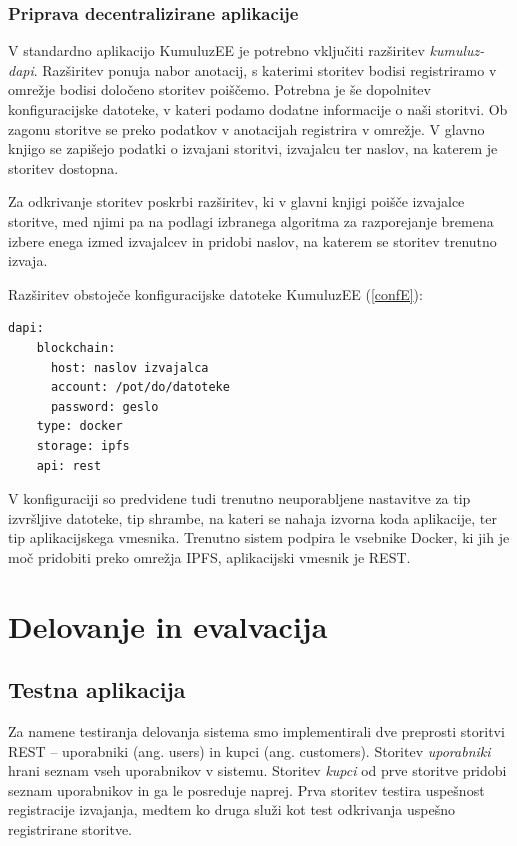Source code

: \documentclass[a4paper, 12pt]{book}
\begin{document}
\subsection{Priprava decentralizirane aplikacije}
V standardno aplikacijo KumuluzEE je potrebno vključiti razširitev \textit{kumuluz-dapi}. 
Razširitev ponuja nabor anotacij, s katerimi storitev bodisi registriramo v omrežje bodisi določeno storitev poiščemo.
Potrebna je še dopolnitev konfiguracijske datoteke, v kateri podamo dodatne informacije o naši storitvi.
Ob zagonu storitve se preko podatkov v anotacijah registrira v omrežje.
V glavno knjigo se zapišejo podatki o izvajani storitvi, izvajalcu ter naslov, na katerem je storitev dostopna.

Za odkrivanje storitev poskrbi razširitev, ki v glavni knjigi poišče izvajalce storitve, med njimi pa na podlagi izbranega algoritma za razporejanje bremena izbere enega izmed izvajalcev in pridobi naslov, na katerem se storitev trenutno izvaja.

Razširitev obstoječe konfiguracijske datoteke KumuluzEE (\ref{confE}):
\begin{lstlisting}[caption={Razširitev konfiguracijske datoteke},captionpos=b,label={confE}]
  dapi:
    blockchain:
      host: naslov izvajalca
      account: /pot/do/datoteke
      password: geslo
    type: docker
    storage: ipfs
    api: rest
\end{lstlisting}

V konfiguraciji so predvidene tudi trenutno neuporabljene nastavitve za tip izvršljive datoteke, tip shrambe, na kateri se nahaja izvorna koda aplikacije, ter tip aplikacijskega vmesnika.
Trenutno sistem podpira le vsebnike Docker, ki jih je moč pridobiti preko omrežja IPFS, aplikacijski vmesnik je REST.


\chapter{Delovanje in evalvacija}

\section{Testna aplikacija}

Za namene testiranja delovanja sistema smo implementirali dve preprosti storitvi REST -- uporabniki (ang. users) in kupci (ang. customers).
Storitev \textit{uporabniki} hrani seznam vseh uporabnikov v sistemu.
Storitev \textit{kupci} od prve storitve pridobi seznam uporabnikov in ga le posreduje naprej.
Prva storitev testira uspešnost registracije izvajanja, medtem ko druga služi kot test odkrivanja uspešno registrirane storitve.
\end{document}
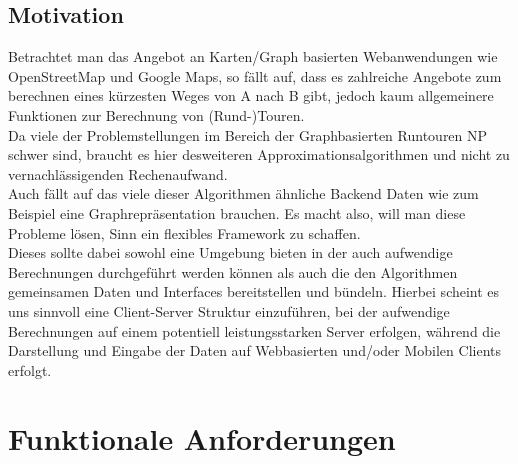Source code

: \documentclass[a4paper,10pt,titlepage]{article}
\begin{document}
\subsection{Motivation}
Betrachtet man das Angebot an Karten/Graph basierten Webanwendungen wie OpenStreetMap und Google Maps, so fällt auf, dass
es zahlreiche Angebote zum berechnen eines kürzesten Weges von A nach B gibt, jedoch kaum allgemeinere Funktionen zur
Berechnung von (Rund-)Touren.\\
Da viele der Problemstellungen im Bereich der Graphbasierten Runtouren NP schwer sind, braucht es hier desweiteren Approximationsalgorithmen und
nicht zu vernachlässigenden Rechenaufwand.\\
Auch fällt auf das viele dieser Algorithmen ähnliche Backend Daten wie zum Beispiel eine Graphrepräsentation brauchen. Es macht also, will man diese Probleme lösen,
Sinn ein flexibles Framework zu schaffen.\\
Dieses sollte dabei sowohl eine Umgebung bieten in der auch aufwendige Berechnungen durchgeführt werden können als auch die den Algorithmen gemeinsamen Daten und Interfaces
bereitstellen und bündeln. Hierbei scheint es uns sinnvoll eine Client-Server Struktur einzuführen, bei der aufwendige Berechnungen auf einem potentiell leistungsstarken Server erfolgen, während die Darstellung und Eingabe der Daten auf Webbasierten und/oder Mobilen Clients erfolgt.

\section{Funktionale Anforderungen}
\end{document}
----------
• _PROBLEM TO WORK ON_
Exactly how many lines of the listing above hold the word "documentclass"? Give the number alone.

• _WRITTEN RESPONSE_
2